_WHAT IS EXPECTED_
In the records below, find the line with "simply forgetting it" and repeat exactly every line from it through the line with "财务费用变动原因说明：利息费用减少所致。". Pictures stay out.

_EXERCISE DATA_
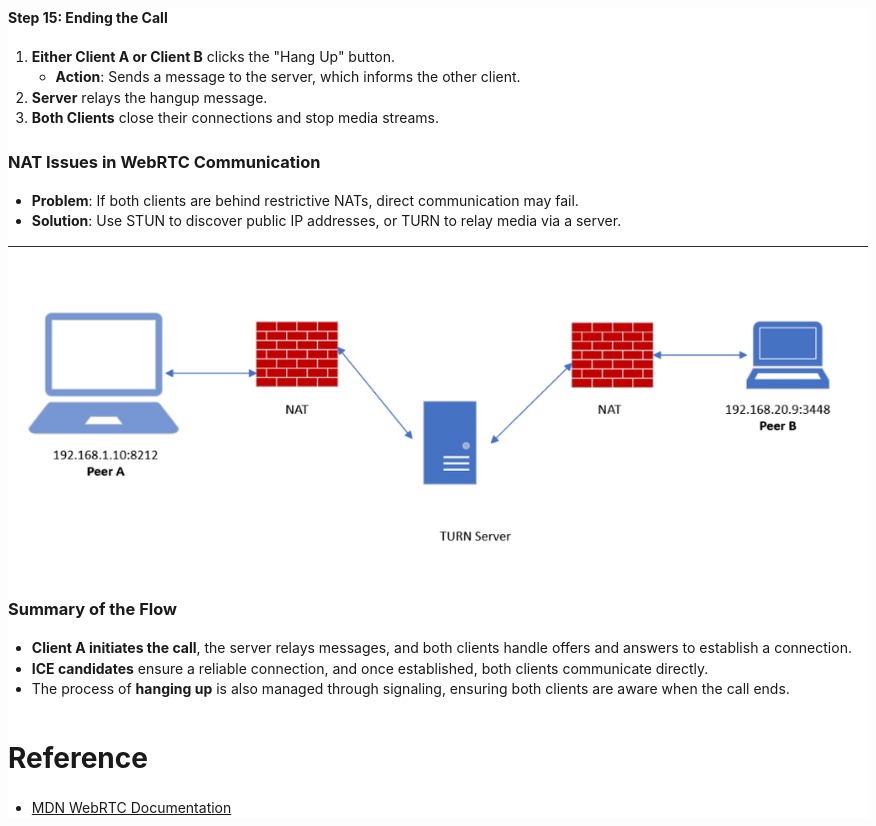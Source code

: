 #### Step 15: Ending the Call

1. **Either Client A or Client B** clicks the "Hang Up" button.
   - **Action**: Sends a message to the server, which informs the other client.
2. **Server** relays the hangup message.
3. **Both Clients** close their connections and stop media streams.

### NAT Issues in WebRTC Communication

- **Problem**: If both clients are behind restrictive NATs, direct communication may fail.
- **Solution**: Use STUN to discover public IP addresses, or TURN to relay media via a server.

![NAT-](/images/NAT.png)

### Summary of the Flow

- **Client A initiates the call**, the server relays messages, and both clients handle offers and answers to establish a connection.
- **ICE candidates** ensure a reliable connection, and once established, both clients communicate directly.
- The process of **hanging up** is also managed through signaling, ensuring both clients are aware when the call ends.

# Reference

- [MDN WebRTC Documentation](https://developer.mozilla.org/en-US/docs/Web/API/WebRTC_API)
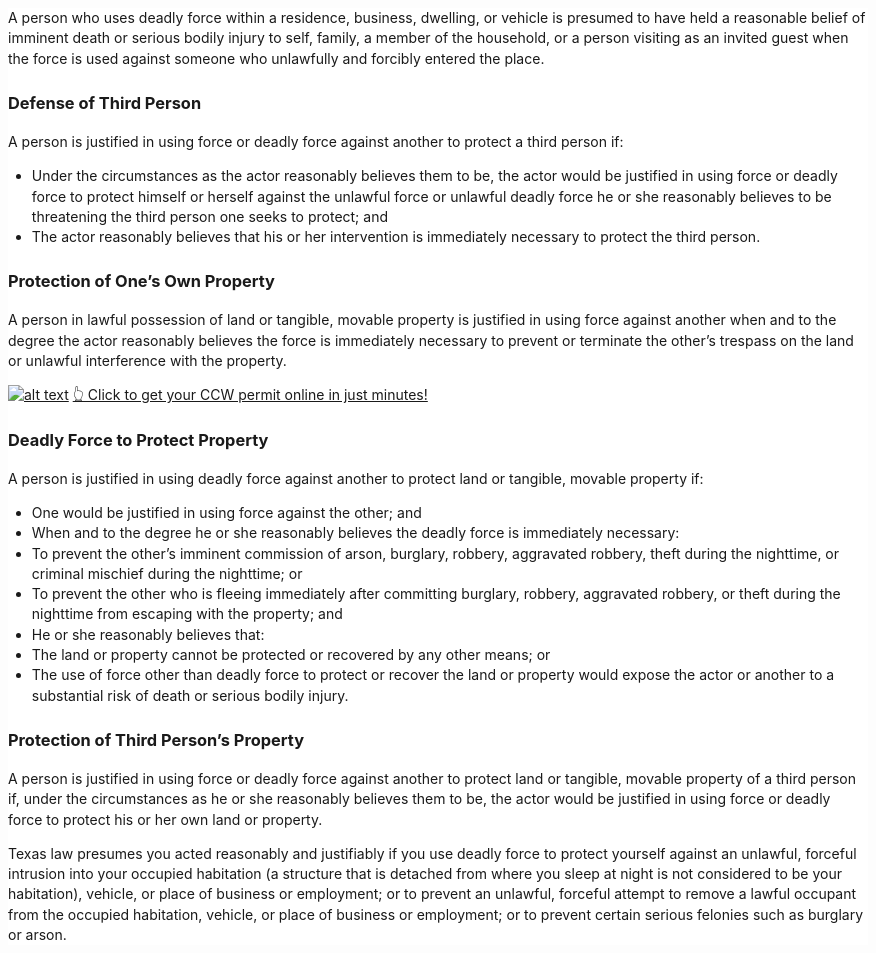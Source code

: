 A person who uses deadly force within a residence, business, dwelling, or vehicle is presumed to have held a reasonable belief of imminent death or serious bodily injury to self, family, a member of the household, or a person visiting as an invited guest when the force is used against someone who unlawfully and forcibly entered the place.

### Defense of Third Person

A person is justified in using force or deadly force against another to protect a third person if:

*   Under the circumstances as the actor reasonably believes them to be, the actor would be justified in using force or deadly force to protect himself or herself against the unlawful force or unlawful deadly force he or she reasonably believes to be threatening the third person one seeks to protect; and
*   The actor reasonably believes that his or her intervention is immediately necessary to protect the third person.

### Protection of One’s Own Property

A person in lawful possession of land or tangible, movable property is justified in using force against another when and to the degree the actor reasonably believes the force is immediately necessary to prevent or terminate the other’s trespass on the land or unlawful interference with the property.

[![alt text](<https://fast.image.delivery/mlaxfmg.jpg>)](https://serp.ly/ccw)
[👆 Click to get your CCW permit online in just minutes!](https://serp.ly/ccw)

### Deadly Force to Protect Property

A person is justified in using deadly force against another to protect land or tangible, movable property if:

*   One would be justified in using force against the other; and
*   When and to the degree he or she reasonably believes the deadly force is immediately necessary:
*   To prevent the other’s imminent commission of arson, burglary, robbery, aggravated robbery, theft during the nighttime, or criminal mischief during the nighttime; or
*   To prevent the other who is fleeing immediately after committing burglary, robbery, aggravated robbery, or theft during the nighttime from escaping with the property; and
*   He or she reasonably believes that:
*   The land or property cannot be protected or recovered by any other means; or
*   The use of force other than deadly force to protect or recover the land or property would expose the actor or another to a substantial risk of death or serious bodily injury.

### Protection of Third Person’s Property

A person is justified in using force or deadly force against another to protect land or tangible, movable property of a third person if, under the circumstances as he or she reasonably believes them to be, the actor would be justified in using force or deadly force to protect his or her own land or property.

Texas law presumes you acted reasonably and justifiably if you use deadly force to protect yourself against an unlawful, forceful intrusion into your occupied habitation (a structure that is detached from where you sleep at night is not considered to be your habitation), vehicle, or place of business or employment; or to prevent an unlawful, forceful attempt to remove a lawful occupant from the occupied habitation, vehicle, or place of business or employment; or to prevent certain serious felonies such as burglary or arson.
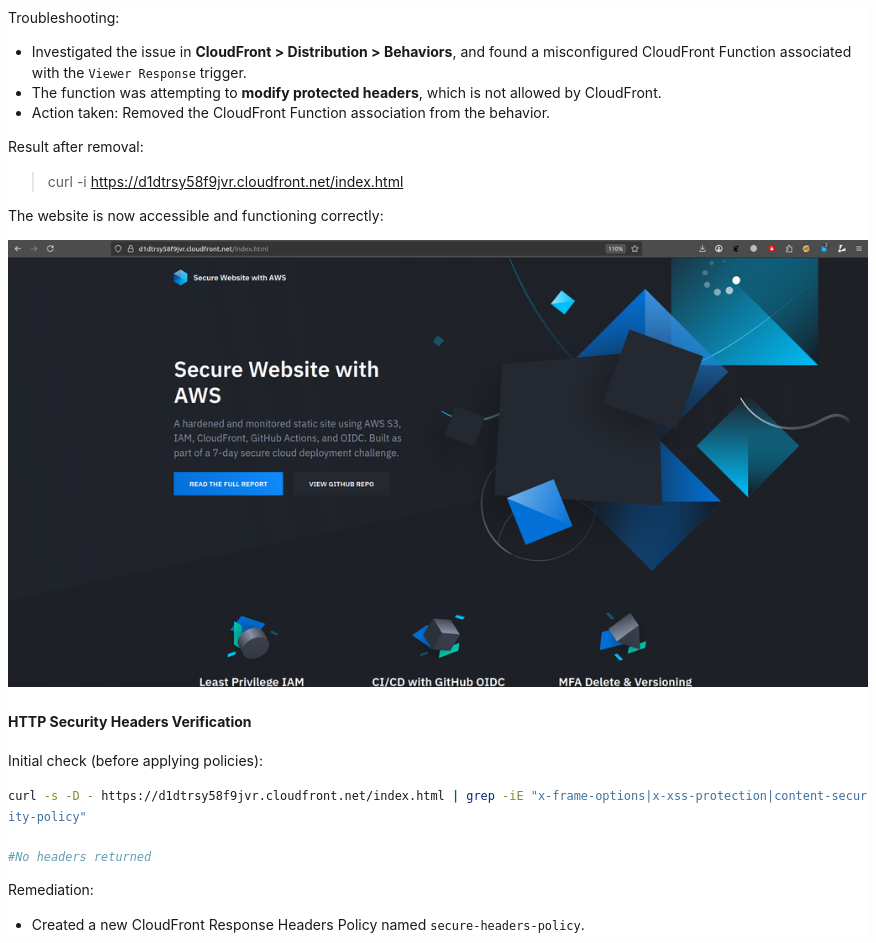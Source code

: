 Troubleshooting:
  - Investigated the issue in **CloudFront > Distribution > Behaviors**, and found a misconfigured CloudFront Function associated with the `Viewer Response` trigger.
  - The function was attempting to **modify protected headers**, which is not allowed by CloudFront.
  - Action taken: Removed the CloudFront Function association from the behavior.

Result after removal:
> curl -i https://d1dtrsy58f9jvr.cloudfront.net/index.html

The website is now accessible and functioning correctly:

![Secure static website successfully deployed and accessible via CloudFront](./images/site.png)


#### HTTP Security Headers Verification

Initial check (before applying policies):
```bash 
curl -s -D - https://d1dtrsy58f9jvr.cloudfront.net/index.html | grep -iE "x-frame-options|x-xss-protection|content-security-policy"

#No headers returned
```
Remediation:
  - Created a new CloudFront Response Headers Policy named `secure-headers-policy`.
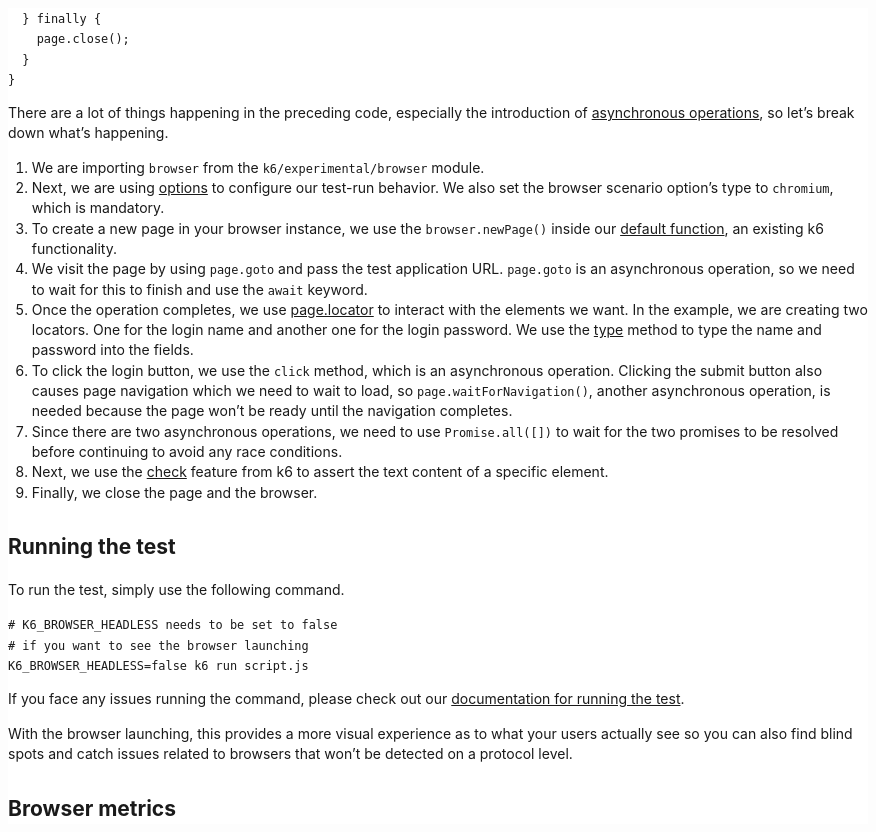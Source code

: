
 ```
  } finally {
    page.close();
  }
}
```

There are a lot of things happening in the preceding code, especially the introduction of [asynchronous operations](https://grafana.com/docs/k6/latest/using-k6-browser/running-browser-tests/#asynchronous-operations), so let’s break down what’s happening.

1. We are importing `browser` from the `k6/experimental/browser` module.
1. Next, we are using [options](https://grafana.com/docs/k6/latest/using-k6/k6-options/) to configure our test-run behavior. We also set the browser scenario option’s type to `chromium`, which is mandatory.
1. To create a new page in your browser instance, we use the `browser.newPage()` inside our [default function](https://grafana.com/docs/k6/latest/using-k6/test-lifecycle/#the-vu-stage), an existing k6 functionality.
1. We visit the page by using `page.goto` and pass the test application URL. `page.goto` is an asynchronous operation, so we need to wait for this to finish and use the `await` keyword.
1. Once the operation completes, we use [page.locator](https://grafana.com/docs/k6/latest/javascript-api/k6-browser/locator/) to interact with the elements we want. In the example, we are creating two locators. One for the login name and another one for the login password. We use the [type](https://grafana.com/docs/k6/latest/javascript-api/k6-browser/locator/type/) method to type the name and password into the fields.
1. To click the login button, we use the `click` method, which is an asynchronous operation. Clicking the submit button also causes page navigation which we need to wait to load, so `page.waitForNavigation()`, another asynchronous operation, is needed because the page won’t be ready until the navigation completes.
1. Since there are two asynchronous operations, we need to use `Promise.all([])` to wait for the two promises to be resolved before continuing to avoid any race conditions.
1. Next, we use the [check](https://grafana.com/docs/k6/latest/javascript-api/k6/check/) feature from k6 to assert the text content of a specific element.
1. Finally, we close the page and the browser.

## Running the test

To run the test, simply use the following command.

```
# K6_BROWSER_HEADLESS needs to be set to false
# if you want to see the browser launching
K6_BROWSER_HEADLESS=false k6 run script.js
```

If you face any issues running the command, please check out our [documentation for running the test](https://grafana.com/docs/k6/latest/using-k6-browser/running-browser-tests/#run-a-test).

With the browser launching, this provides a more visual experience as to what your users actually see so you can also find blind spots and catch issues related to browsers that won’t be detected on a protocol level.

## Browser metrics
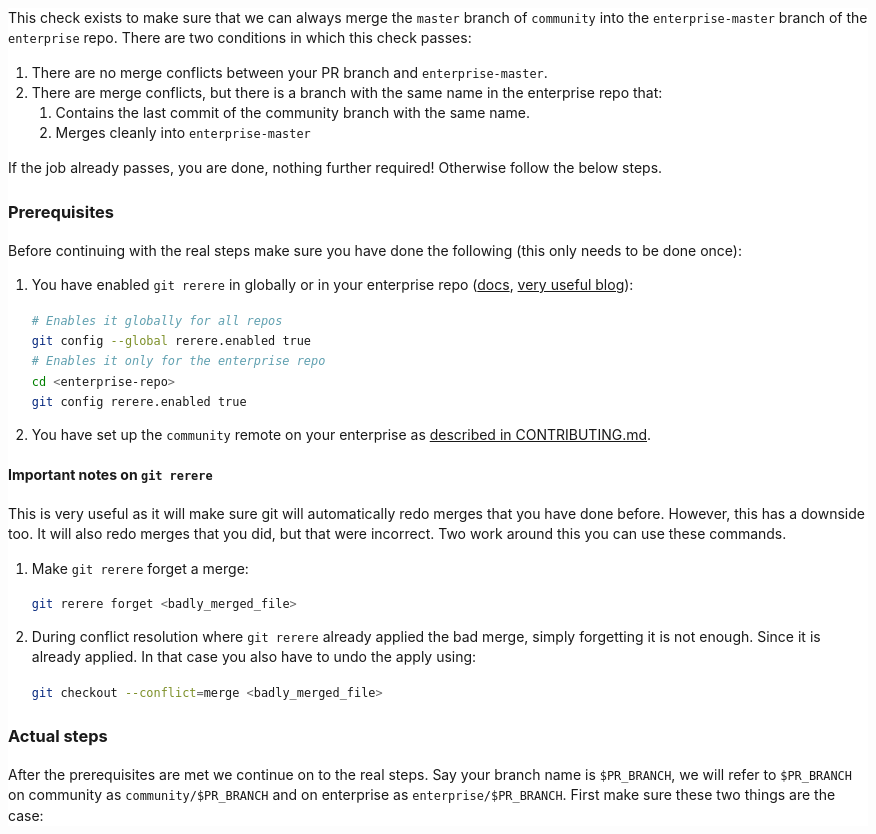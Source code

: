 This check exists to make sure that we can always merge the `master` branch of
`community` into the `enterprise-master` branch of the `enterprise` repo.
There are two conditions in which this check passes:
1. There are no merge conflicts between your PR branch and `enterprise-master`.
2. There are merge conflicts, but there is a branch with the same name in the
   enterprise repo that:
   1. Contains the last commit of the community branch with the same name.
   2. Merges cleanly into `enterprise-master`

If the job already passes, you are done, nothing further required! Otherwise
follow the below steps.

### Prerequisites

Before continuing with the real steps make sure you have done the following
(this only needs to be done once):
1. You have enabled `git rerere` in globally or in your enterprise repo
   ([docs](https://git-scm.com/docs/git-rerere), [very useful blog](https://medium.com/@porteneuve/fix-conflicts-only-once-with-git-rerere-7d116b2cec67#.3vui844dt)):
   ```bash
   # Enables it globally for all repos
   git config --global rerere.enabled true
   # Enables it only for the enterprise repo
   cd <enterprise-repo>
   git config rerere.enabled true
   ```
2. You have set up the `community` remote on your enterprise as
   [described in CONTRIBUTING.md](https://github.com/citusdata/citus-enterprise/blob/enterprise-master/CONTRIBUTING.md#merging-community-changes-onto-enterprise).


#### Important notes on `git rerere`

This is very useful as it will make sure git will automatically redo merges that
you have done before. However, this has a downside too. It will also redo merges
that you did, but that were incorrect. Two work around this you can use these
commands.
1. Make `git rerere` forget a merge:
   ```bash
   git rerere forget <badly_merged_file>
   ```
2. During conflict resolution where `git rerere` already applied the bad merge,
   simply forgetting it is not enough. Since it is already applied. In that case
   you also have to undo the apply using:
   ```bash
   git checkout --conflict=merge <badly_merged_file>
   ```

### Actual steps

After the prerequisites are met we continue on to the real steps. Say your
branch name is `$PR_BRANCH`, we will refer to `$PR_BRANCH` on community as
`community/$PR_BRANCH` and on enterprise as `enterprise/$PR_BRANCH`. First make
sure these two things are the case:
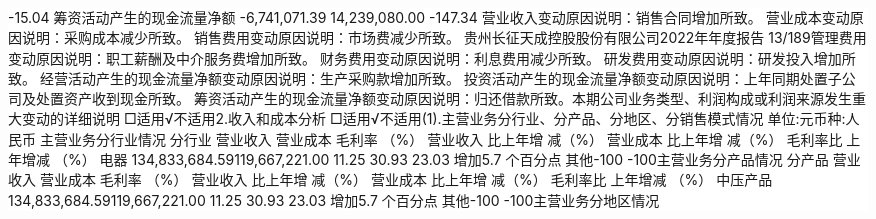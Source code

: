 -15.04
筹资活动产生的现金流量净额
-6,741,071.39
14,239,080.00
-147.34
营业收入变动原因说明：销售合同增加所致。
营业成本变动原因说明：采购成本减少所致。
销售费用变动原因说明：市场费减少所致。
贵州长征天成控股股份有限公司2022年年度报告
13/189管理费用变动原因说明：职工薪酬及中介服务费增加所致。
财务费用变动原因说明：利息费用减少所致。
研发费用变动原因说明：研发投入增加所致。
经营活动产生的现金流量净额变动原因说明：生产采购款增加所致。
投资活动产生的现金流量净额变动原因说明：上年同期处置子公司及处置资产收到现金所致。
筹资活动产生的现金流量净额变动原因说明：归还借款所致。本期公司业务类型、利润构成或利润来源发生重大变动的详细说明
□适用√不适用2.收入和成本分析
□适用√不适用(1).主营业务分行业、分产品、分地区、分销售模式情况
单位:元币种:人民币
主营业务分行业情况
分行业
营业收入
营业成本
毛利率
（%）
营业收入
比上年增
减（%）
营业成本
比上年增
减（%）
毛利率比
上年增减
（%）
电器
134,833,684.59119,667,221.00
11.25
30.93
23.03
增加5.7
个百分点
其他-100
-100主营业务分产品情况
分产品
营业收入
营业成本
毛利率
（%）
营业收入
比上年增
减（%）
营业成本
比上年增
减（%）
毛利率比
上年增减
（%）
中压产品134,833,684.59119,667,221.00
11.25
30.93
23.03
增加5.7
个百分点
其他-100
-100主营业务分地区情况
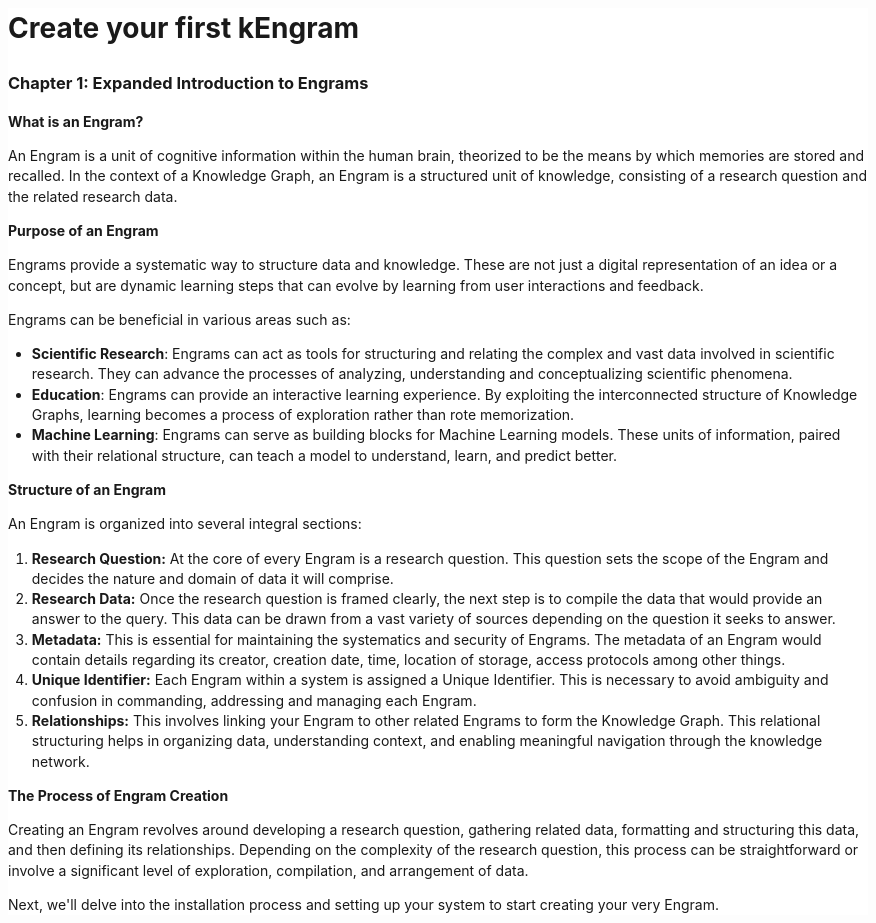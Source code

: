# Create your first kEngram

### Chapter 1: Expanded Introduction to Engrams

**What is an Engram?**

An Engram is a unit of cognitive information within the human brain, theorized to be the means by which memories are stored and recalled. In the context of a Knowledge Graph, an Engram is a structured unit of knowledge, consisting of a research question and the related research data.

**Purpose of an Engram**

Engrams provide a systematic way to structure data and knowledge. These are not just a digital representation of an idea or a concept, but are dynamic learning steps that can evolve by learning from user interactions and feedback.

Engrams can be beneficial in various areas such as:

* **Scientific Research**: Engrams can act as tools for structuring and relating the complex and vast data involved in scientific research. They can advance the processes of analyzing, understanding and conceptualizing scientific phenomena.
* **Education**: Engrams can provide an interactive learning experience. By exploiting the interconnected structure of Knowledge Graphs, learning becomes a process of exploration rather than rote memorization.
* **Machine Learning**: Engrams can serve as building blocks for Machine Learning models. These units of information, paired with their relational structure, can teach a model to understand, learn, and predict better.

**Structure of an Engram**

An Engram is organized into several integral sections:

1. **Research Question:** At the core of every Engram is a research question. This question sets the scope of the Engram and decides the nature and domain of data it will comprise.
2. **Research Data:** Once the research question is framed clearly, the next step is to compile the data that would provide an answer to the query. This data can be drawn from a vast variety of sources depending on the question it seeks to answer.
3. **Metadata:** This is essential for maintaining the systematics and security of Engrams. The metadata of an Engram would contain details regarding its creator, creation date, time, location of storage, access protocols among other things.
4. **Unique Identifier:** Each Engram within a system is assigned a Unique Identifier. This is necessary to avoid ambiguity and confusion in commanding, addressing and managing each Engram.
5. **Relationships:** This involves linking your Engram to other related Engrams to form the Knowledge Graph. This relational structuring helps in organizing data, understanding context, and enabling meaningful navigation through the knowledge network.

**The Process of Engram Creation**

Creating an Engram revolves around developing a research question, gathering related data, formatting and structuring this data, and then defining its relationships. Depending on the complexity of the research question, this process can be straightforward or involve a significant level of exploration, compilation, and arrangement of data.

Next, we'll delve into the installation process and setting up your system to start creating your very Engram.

_RESPONSE TO THIS TASK_
   simply forgetting it is not enough. Since it is already applied. In that case
   you also have to undo the apply using:
   ```bash
   git checkout --conflict=merge <badly_merged_file>
   ```

### Actual steps

After the prerequisites are met we continue on to the real steps. Say your
branch name is `$PR_BRANCH`, we will refer to `$PR_BRANCH` on community as
`community/$PR_BRANCH` and on enterprise as `enterprise/$PR_BRANCH`. First make
sure these two things are the case:
Source code

: -15.04
筹资活动产生的现金流量净额
-6,741,071.39
14,239,080.00
-147.34
营业收入变动原因说明：销售合同增加所致。
营业成本变动原因说明：采购成本减少所致。
销售费用变动原因说明：市场费减少所致。
贵州长征天成控股股份有限公司2022年年度报告
13/189管理费用变动原因说明：职工薪酬及中介服务费增加所致。
财务费用变动原因说明：利息费用减少所致。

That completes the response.